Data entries
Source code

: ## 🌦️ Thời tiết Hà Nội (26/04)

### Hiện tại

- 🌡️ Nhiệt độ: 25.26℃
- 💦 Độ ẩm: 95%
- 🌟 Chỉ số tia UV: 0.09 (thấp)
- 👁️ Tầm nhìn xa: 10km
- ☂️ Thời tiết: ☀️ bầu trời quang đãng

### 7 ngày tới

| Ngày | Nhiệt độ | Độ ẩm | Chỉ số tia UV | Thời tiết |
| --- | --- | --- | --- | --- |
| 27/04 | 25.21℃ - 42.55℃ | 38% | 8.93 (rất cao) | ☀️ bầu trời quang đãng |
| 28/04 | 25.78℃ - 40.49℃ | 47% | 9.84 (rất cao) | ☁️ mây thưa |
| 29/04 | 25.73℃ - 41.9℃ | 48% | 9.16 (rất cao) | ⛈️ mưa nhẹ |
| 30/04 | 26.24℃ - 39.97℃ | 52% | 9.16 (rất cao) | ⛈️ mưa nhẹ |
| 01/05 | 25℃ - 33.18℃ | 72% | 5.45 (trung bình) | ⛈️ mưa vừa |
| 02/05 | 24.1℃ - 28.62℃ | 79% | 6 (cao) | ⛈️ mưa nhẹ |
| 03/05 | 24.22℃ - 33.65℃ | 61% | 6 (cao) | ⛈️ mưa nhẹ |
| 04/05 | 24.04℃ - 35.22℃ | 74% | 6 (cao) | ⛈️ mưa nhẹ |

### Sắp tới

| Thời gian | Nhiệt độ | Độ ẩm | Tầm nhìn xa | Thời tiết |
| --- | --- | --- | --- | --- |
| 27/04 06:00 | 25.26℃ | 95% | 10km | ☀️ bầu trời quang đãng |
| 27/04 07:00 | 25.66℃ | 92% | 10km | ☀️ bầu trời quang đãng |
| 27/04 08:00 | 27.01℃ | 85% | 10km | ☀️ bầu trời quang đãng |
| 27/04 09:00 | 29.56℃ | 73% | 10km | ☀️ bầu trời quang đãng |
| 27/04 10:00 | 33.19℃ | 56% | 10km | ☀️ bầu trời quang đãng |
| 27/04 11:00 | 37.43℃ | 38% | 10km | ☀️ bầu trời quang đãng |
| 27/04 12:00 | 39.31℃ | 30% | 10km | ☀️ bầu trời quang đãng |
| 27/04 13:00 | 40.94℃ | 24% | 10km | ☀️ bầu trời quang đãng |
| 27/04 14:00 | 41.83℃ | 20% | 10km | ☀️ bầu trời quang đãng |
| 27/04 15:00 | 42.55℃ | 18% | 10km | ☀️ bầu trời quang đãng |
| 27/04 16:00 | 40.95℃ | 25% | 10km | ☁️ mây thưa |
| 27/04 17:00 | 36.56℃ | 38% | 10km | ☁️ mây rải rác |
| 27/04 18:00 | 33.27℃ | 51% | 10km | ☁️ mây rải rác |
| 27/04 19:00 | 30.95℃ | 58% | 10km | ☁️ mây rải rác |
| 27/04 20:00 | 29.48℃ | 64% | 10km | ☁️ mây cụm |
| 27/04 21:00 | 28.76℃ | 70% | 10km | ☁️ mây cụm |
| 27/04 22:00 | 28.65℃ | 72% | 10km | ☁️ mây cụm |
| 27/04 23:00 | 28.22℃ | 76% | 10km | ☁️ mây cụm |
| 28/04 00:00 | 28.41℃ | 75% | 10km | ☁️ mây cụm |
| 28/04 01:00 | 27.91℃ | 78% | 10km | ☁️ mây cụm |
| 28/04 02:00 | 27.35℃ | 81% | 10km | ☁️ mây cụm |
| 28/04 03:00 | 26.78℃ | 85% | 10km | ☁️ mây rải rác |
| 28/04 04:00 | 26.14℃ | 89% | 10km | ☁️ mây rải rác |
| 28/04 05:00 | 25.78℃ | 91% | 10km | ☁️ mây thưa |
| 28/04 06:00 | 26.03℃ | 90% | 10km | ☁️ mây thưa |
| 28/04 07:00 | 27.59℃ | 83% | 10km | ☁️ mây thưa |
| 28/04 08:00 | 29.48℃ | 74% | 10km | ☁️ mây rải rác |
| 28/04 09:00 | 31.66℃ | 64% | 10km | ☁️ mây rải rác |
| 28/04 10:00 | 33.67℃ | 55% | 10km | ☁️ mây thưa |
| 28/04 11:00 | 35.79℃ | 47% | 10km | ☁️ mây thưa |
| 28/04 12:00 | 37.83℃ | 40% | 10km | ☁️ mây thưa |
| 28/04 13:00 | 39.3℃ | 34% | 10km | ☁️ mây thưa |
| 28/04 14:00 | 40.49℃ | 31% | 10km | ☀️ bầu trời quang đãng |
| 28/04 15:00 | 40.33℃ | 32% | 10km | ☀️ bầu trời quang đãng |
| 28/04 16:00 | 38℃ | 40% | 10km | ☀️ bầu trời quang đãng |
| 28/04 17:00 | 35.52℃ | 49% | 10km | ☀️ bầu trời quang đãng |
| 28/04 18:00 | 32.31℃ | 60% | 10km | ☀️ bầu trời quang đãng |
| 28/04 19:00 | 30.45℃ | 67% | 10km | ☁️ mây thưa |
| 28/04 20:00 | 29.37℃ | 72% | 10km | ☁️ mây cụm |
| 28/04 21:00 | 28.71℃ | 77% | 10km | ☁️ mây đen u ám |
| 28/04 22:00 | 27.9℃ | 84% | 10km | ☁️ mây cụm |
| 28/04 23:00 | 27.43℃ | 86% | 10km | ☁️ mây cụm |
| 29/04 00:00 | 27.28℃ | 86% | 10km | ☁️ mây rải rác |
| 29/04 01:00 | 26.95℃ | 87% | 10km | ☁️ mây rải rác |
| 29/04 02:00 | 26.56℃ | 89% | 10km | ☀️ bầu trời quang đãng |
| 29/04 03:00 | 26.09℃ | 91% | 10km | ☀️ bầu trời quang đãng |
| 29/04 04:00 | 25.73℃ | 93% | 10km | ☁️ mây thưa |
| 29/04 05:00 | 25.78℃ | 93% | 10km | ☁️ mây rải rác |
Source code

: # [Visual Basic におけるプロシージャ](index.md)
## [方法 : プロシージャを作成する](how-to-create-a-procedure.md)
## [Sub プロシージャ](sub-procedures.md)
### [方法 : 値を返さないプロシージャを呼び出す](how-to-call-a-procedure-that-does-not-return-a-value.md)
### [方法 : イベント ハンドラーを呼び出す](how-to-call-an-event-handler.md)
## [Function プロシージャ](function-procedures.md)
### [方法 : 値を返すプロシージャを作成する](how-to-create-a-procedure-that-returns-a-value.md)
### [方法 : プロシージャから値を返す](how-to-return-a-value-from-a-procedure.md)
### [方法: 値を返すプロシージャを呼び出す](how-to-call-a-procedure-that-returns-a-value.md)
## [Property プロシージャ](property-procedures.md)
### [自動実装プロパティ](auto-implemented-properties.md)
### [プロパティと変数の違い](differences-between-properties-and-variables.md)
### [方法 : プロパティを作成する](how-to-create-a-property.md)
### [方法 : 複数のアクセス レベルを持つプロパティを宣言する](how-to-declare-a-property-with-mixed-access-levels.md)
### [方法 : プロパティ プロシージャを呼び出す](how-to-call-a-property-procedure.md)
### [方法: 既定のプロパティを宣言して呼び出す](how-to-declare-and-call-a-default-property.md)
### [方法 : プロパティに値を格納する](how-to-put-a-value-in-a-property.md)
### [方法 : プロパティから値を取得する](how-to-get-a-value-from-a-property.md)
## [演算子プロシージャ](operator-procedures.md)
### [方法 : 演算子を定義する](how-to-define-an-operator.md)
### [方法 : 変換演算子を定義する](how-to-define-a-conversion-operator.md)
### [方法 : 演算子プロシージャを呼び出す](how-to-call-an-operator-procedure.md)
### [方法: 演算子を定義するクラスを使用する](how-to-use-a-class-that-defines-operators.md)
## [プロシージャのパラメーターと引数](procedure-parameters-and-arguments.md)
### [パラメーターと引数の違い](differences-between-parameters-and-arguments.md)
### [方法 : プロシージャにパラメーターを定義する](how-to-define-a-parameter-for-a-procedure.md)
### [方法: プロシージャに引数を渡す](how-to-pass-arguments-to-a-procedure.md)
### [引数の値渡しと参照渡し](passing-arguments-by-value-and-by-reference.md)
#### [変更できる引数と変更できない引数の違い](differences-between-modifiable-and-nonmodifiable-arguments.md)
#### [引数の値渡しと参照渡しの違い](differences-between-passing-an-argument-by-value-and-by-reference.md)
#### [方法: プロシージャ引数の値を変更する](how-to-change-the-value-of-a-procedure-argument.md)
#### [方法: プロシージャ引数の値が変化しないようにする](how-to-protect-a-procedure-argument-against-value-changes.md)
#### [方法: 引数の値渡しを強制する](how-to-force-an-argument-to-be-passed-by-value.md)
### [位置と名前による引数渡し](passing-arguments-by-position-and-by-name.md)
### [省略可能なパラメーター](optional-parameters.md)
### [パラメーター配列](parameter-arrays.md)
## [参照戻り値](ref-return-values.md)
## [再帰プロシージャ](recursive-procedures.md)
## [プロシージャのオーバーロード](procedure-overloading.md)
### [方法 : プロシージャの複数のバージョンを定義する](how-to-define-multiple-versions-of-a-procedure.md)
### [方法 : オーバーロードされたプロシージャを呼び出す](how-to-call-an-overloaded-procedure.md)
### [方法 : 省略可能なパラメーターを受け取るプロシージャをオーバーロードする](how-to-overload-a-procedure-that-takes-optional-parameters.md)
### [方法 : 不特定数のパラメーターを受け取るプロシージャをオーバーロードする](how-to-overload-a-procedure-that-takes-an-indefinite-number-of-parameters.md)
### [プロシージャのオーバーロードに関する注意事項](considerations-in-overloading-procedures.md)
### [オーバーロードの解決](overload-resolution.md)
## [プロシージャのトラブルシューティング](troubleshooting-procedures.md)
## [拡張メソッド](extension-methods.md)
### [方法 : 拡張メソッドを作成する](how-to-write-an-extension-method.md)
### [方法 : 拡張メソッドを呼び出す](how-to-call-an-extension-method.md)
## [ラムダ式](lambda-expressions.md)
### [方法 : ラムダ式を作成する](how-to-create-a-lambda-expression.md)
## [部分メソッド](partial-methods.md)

AIM OF THE EXERCISE
Starting at the line that contains "67% | 10km | ☁️ mây thưa |" and stopping after the line that contains "### [方法 : プロパティを作成する](how-to-create-a-property.md)", write out every line exactly as it appears above, and no other line.

TASK SOLUTION
| 28/04 19:00 | 30.45℃ | 67% | 10km | ☁️ mây thưa |
| 28/04 20:00 | 29.37℃ | 72% | 10km | ☁️ mây cụm |
| 28/04 21:00 | 28.71℃ | 77% | 10km | ☁️ mây đen u ám |
| 28/04 22:00 | 27.9℃ | 84% | 10km | ☁️ mây cụm |
| 28/04 23:00 | 27.43℃ | 86% | 10km | ☁️ mây cụm |
| 29/04 00:00 | 27.28℃ | 86% | 10km | ☁️ mây rải rác |
| 29/04 01:00 | 26.95℃ | 87% | 10km | ☁️ mây rải rác |
| 29/04 02:00 | 26.56℃ | 89% | 10km | ☀️ bầu trời quang đãng |
| 29/04 03:00 | 26.09℃ | 91% | 10km | ☀️ bầu trời quang đãng |
| 29/04 04:00 | 25.73℃ | 93% | 10km | ☁️ mây thưa |
| 29/04 05:00 | 25.78℃ | 93% | 10km | ☁️ mây rải rác |
Source code

: # [Visual Basic におけるプロシージャ](index.md)
## [方法 : プロシージャを作成する](how-to-create-a-procedure.md)
## [Sub プロシージャ](sub-procedures.md)
### [方法 : 値を返さないプロシージャを呼び出す](how-to-call-a-procedure-that-does-not-return-a-value.md)
### [方法 : イベント ハンドラーを呼び出す](how-to-call-an-event-handler.md)
## [Function プロシージャ](function-procedures.md)
### [方法 : 値を返すプロシージャを作成する](how-to-create-a-procedure-that-returns-a-value.md)
### [方法 : プロシージャから値を返す](how-to-return-a-value-from-a-procedure.md)
### [方法: 値を返すプロシージャを呼び出す](how-to-call-a-procedure-that-returns-a-value.md)
## [Property プロシージャ](property-procedures.md)
### [自動実装プロパティ](auto-implemented-properties.md)
### [プロパティと変数の違い](differences-between-properties-and-variables.md)
### [方法 : プロパティを作成する](how-to-create-a-property.md)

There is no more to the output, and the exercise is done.